## Work to complete
Filter on the word "rendered": copy each matching line from the listing below.

## Given data
+--
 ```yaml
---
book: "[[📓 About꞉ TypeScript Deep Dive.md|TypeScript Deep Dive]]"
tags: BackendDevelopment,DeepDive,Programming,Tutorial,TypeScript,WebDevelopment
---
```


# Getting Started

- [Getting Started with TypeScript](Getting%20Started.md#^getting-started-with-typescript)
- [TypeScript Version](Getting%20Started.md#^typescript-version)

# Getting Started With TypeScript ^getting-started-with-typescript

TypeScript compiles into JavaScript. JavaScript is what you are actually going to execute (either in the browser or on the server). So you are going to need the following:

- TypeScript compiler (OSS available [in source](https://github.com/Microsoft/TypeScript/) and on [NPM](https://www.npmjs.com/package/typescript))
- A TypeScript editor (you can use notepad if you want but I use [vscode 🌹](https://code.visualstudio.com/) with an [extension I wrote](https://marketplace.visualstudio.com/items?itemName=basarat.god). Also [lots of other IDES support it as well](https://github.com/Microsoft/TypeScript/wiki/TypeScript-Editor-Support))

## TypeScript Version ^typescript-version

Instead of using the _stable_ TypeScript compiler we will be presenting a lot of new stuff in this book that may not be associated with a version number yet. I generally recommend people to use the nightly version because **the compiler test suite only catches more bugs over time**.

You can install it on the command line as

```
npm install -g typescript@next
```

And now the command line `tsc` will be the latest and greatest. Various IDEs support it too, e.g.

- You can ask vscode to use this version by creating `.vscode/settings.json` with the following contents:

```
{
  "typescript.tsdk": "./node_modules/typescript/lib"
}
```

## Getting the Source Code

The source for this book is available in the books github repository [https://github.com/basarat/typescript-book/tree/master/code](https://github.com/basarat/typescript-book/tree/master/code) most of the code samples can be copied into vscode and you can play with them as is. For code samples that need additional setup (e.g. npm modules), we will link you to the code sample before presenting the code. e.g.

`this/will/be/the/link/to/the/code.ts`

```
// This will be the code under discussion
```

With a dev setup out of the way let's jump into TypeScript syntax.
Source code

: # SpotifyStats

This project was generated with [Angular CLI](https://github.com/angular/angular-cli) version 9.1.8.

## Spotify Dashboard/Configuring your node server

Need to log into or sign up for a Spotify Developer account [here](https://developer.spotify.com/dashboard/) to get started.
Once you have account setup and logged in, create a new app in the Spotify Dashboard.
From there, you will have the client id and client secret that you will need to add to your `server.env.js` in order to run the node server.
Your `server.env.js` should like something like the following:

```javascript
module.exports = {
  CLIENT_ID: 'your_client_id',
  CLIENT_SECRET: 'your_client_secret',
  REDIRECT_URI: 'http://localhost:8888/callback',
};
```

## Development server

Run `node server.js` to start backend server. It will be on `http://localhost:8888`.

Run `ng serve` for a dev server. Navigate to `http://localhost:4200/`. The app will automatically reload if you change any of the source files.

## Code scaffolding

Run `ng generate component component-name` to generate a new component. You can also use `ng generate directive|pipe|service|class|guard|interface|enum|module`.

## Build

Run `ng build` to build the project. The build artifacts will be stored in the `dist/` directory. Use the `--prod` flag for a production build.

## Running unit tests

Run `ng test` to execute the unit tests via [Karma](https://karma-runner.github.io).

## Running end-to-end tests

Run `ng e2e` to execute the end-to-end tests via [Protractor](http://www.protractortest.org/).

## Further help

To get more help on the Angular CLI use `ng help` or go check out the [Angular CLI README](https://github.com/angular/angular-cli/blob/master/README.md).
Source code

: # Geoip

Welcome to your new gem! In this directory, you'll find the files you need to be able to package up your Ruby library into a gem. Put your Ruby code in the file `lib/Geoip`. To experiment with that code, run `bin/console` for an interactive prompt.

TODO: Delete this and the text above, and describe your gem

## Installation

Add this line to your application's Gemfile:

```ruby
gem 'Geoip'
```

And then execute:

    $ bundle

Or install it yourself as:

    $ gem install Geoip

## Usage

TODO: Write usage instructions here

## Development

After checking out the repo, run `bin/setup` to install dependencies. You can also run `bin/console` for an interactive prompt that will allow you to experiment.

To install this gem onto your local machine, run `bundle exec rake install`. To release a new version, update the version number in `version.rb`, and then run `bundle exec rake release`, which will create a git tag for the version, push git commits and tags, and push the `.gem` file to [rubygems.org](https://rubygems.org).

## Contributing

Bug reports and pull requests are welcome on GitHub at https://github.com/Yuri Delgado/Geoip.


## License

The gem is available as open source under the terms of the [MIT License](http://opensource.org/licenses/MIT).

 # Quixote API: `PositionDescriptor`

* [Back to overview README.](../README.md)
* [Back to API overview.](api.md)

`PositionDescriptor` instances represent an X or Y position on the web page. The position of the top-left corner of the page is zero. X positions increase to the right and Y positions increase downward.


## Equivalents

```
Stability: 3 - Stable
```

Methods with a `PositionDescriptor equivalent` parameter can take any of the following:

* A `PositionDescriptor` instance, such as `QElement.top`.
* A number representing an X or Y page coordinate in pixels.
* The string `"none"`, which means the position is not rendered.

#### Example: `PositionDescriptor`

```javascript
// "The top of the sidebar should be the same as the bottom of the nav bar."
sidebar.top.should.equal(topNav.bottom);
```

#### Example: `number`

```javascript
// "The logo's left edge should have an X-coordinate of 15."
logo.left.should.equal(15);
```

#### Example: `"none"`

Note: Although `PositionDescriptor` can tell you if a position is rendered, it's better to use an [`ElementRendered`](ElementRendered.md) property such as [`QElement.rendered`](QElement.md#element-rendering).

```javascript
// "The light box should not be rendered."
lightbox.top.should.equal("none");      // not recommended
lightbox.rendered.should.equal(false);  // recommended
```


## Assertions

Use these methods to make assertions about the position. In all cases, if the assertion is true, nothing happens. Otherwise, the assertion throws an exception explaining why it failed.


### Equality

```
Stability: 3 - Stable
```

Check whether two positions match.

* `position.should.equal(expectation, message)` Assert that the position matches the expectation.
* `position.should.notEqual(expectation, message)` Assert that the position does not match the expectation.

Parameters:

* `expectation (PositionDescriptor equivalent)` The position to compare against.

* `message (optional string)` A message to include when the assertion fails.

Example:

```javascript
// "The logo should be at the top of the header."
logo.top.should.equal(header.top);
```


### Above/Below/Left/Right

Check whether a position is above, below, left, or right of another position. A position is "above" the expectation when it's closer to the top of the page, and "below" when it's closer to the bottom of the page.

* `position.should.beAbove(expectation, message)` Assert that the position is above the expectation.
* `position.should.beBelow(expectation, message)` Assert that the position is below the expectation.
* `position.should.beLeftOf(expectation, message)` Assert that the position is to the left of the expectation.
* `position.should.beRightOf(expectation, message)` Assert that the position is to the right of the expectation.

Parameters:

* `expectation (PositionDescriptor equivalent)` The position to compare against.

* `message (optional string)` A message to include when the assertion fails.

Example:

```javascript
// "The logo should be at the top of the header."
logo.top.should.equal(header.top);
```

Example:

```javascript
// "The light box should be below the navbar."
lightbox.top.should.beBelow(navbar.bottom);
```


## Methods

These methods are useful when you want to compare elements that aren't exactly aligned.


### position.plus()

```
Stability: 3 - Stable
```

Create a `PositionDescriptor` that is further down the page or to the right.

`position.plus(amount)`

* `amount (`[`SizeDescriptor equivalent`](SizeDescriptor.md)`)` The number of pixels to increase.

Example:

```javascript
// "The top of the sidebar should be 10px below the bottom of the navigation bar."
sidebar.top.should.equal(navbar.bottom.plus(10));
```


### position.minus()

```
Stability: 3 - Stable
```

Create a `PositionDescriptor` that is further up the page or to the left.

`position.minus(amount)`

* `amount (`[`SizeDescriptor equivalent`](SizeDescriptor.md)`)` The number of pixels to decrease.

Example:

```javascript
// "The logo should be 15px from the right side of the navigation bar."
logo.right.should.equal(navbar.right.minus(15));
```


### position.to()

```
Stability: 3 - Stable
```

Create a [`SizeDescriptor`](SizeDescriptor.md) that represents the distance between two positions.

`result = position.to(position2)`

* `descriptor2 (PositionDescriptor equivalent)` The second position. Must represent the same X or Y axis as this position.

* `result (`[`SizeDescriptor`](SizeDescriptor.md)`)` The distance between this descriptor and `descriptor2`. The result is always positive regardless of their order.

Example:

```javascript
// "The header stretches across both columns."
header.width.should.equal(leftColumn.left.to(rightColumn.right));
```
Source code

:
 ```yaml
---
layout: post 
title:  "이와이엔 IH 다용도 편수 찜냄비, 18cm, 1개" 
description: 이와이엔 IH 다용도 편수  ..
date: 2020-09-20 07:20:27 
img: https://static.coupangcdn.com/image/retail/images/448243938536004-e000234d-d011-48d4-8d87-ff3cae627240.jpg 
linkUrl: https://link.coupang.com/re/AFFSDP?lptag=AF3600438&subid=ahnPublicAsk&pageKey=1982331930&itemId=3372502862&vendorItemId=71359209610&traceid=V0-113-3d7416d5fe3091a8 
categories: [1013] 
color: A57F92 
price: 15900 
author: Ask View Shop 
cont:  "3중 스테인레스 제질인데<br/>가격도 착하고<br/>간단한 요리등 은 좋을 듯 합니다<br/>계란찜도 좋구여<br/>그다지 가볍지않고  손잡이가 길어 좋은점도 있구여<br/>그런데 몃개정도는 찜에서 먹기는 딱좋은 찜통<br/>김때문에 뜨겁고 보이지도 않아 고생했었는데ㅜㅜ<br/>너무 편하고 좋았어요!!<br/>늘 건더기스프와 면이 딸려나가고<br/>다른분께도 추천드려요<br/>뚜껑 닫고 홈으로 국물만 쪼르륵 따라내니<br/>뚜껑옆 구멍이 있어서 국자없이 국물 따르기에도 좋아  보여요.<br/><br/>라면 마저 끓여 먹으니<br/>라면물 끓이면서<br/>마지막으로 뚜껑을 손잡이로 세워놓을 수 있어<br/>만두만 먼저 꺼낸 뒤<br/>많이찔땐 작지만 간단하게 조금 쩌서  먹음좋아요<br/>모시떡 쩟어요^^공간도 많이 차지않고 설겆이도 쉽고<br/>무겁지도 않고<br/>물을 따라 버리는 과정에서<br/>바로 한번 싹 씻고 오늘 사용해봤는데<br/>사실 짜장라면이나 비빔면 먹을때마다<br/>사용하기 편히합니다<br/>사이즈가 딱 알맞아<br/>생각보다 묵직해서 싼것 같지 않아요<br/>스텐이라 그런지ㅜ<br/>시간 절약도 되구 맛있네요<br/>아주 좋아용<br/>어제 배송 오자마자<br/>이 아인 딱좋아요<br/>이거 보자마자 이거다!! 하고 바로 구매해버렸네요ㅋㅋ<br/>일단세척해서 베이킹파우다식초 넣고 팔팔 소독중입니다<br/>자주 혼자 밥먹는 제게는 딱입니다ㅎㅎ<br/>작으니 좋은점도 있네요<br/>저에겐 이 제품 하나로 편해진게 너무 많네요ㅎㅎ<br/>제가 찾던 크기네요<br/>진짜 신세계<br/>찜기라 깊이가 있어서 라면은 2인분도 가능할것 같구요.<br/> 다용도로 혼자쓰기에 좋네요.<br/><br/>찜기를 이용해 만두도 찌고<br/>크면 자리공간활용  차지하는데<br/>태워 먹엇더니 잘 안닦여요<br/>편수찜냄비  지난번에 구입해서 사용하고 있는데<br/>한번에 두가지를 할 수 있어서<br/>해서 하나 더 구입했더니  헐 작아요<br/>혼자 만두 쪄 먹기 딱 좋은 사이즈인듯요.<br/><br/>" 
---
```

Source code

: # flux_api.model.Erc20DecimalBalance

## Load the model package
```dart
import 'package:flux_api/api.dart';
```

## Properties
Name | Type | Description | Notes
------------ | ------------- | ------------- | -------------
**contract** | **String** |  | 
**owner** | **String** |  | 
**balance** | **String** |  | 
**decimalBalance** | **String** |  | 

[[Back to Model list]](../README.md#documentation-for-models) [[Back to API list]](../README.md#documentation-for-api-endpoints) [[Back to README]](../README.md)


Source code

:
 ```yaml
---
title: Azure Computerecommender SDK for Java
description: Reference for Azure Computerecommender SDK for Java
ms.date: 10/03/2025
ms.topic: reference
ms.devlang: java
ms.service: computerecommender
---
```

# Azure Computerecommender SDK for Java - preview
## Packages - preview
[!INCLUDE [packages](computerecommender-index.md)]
+--
## Problem solution
* The string `"none"`, which means the position is not rendered.
Note: Although `PositionDescriptor` can tell you if a position is rendered, it's better to use an [`ElementRendered`](ElementRendered.md) property such as [`QElement.rendered`](QElement.md#element-rendering).
// "The light box should not be rendered."
lightbox.rendered.should.equal(false);  // recommended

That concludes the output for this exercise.